TO DO: Write out the entries below exactly, starting at the first line and stopping after the line that contains "github: https://alangewerc.shinyapps.io/Covid-19/"; skip all pictures.

>>>

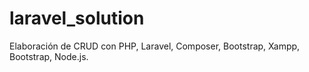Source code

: # laravel_solution


Elaboración de CRUD con PHP, Laravel, Composer, Bootstrap, Xampp, Bootstrap, Node.js.
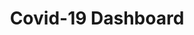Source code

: ---
title: Covid-19 Dashboard
keywords: 'Tools: #shiny #shiny #shiny #shiny'
github: https://alangewerc.shinyapps.io/Covid-19/
image: /assets/images/covid.PNG
description: A Shiny web app to track COVID-19 across the globe
layout: post
---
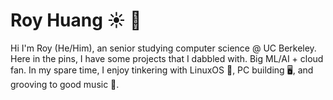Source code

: # Roy Huang ☀ 🌙

Hi I'm Roy (He/Him), an senior studying computer science @ UC Berkeley. Here in the pins, I have some projects that I dabbled with. Big ML/AI + cloud fan. In my spare time, I enjoy tinkering with LinuxOS 🐧, PC building 🖥, and grooving to good music 🎵.

<!--
**royh02/royh02** is a ✨ _special_ ✨ repository because its `README.md` (this file) appears on your GitHub profile.

Here are some ideas to get you started:

- 🔭 I’m currently working on ...
- 🌱 I’m currently learning ...
- 👯 I’m looking to collaborate on ...
- 🤔 I’m looking for help with ...
- 💬 Ask me about ...
- 📫 How to reach me: ...
- 😄 Pronouns: ...
- ⚡ Fun fact: ...
-->
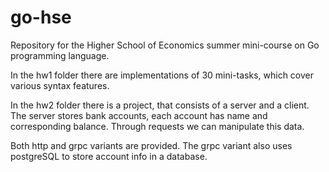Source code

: # go-hse

Repository for the Higher School of Economics summer mini-course on Go programming language. 

In the hw1 folder there are implementations of 30 mini-tasks, which cover various syntax features. 

In the hw2 folder there is a project, that consists of a server and a client. The server stores bank accounts, each account has name and corresponding balance. Through requests we can manipulate this data.

Both http and grpc variants are provided. The grpc variant also uses postgreSQL to store account info in a database.
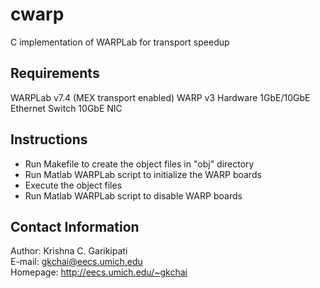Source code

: cwarp
=====

C implementation of WARPLab for transport speedup

Requirements
------------

WARPLab v7.4 (MEX transport enabled)
WARP v3 Hardware
1GbE/10GbE Ethernet Switch
10GbE NIC


Instructions
------------

* Run Makefile to create the object files in "obj" directory
* Run Matlab WARPLab script to initialize the WARP boards
* Execute the object files
* Run Matlab WARPLab script to disable WARP boards


Contact Information
-------------------

Author: Krishna C. Garikipati  
E-mail: <gkchai@eecs.umich.edu>  
Homepage: <http://eecs.umich.edu/~gkchai>  









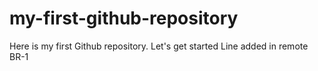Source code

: # my-first-github-repository
Here is my first Github repository. Let's get started
Line added in remote BR-1

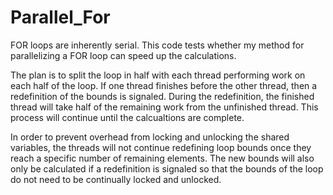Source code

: # Parallel_For
FOR loops are inherently serial. This code tests whether my method for parallelizing a FOR loop can speed up the calculations.

The plan is to split the loop in half with each thread performing work on each half of the loop. If one thread finishes before the other thread, then a redefinition of the bounds is signaled. During the redefinition, the finished thread will take half of the remaining work from the unfinished thread. This process will continue until the calcualtions are complete.

In order to prevent overhead from locking and unlocking the shared variables, the threads will not continue redefining loop bounds once they reach a specific number of remaining elements. The new bounds will also only be calculated if a redefinition is signaled so that the bounds of the loop do not need to be continually locked and unlocked.
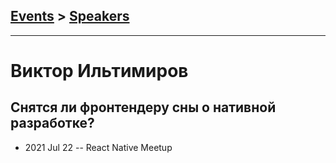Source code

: ## [Events](../README.md) > [Speakers](../speakers.md)
---

# Виктор Ильтимиров

## Снятся ли фронтендеру сны о нативной разработке?
- 2021 Jul 22 -- React Native Meetup    
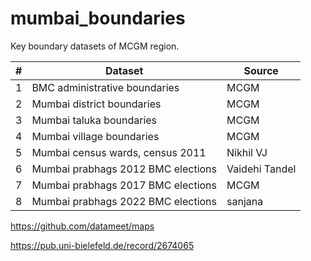 # mumbai_boundaries
Key boundary datasets of MCGM region. 

| # | Dataset | Source |
|---|-----|-----|
|1|BMC administrative boundaries | MCGM |
|2|Mumbai district boundaries | MCGM |
|3|Mumbai taluka boundaries | MCGM |
|4|Mumbai village boundaries | MCGM |
|5|Mumbai census wards, census 2011 | Nikhil VJ |
|6|Mumbai prabhags 2012 BMC elections | Vaidehi Tandel |
|7|Mumbai prabhags 2017 BMC elections | MCGM |
|8|Mumbai prabhags 2022 BMC elections | sanjana |

https://github.com/datameet/maps

https://pub.uni-bielefeld.de/record/2674065
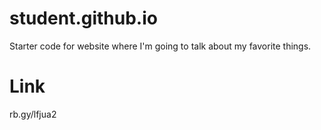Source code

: # student.github.io
Starter code for website where I'm going to talk about my favorite things.

# Link
rb.gy/lfjua2
 
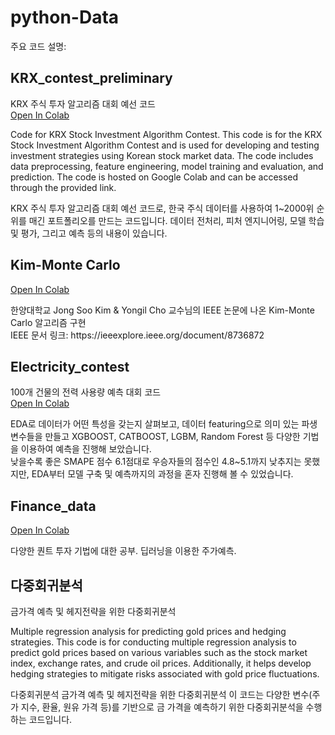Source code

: # python-Data

주요 코드 설명:

## KRX_contest_preliminary
 KRX 주식 투자 알고리즘 대회 예선 코드<br>
  <a href="https://colab.research.google.com/drive/1yNudDAxIf4Gx-eXcuvkDipw16gynFCq5?usp=sharing" target="_blank">Open In Colab</a>
<p>Code for KRX Stock Investment Algorithm Contest. This code is for the KRX Stock Investment Algorithm Contest and is used for developing and testing investment strategies using Korean stock market data. The code includes data preprocessing, feature engineering, model training and evaluation, and prediction. The code is hosted on Google Colab and can be accessed through the provided link.</p>

<p>KRX 주식 투자 알고리즘 대회 예선 코드로, 한국 주식 데이터를 사용하여 1~2000위 순위를 매긴 포트폴리오를 만드는 코드입니다. 데이터 전처리, 피처 엔지니어링, 모델 학습 및 평가, 그리고 예측 등의 내용이 있습니다. </p>

## Kim-Monte Carlo 
 <a href="https://colab.research.google.com/drive/1KbifpPGvyYG17oHZxXQ-n8rfZFUWbvWh?usp=sharing" target="_blank">Open In Colab</a>
<p>한양대학교 Jong Soo Kim & Yongil Cho 교수님의 IEEE 논문에 나온 Kim-Monte Carlo 알고리즘 구현
<br>IEEE 문서 링크: https://ieeexplore.ieee.org/document/8736872</p>
<p></p>


## Electricity_contest
100개 건물의 전력 사용량 예측 대회 코드 <br> 
<a href="https://colab.research.google.com/drive/1T97mUZf2WwbRg4It7gtBzetqPN-6TqH_?usp=sharing" target="_blank">Open In Colab</a>

<p> EDA로 데이터가 어떤 특성을 갖는지 살펴보고, 데이터 featuring으로 의미 있는 파생 변수들을 만들고 XGBOOST, CATBOOST, LGBM, Random Forest 등 다양한 기법을 이용하여 예측을 진행해 보았습니다.
<br>
 낮을수록 좋은 SMAPE 점수 6.1점대로 우승자들의 점수인 4.8~5.1까지 낮추지는 못했지만, EDA부터 모델 구축 및 예측까지의 과정을 혼자 진행해 볼 수 있었습니다.</p>

## Finance_data
<a href="https://colab.research.google.com/drive/1NdCkzNjmdgL-5AyPmVn3hzIjp8zwPib7?usp=sharing" target="_blank">Open In Colab</a>
<p> 다양한 퀀트 투자 기법에 대한 공부. 딥러닝을 이용한 주가예측.
<br>
</p>


## 다중회귀분석
 금가격 예측 및 헤지전략을 위한 다중회귀분석 
<p>Multiple regression analysis for predicting gold prices and hedging strategies. This code is for conducting multiple regression analysis to predict gold prices based on various variables such as the stock market index, exchange rates, and crude oil prices. Additionally, it helps develop hedging strategies to mitigate risks associated with gold price fluctuations.</p>
<p>다중회귀분석 금가격 예측 및 헤지전략을 위한 다중회귀분석 이 코드는 다양한 변수(주가 지수, 환율, 원유 가격 등)를 기반으로 금 가격을 예측하기 위한 다중회귀분석을 수행하는 코드입니다.</p>
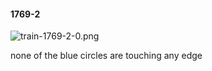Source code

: #### 1769-2
![train-1769-2-0.png](https://github.com/lil-lab/nlvr/raw/master/nlvr/train/images/18/train-1769-2-0.png "train-1769-2-0.png")

none of the blue circles are touching any edge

<<<

ANSWER TO THIS PROBLEM:
Source code

: # laravel_solution


Elaboración de CRUD con PHP, Laravel, Composer, Bootstrap, Xampp, Bootstrap, Node.js.
Source code

: ---
title: Covid-19 Dashboard
keywords: 'Tools: #shiny #shiny #shiny #shiny'
github: https://alangewerc.shinyapps.io/Covid-19/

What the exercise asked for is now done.